Fall Armyworms

August 21, 2007

Did someone forget to tell me that the Fall season came early this year? It is 100 degrees outside. Actually, I think someone told the Fall Army worms that it was their season, because they are here and on the march. Maybe we should rename them the Summer Armyworms. If you have a Bermuda grass or Zoysiagrass lawn then you may be aware of the presence of this pest already. To be sure, they are real pests, but take heart, they will not kill your established lawn but they make you think they did. Armyworms will eat the green right off of your lawn when the populations get heavy. Know this, you can identify them and you can control them.

People sometimes believe that the turf producers do not have to deal with all of the problems a homeowner has when it comes to having a beautiful lawn. Well let me tell you, we have to deal with all of your typical problems, except shade issues, and on a much larger scale. Below I will give you a few things to think about when it comes to dealing with armyworms. I am not going to get real scientific but just give you some plain talk about these pests.

What are armyworms?

  • Caterpillars which grow to about 1 and a half inches in length at maturity.
  • They are shades of green with white stripes running the length of both sides of their backs
  • They typically like to feed at night.

When do they appear?

  • I look for them after heavy rains in the summer
  • Typically I see them in the months of July and August
  • They are more easily seen at night while feeding on the leaves

How do I know if I have an infestation in my lawn?

  • If you began to see patches of brown grass in the lawn, this may be an indicator.
  • If you notice birds , more than usual, in your lawn, then you may want to check for worms underneath the canopy of the turf
  • Get a large coffee can and cut out both ends. Press the can firmly into the ground and fill with soapy water. Caterpillars will float to the top. If you see one or two, treatment is not essential. If you see five or six, it is time to treat.

How do I treat the infestation?

  • Go to your local garden center and look for a product called Sevin and follow the label or find a permethrin.
  • If possible it is good to mow your yard prior to applying the insecticide.
  • Apply the insecticide in the late afternoon.

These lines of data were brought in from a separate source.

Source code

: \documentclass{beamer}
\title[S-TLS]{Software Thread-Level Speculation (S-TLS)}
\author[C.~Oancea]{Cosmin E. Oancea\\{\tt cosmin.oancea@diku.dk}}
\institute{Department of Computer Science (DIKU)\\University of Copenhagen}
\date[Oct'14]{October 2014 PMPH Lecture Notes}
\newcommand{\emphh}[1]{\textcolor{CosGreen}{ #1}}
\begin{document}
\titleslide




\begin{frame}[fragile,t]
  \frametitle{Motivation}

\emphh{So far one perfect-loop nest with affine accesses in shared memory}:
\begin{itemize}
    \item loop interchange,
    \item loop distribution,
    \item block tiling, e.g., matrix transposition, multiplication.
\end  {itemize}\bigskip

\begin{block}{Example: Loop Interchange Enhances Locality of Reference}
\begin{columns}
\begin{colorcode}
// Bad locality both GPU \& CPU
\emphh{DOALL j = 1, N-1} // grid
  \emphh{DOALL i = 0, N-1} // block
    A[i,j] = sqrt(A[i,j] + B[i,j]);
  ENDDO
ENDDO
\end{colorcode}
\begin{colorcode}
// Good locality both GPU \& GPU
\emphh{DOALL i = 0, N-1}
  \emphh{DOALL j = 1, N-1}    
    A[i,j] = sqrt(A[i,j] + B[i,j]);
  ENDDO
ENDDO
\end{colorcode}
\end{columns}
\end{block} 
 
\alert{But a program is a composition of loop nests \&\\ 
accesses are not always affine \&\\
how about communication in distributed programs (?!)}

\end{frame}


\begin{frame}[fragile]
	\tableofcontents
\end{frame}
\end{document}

Armyworms, generally, are pests of Bermuda and zoysia and do not have a great impact on St. Augustine lawns. St. Augustine lawns have a pest, the chinch bug, which can do greater harm to your lawn than what the armyworm will do to your Bermuda or zoysia. We will leave that discussion to a future article.

As a producer of turf, I always like to remind people that there is no perfect turf in the South. They are living organisms and all have challenges to face. Your environment is one factor in determining the grass that is right for your lawn and there are lots of grasses to meet different environmental factors.

Good luck and watch out for those armyworms. Thanks for visiting our web site.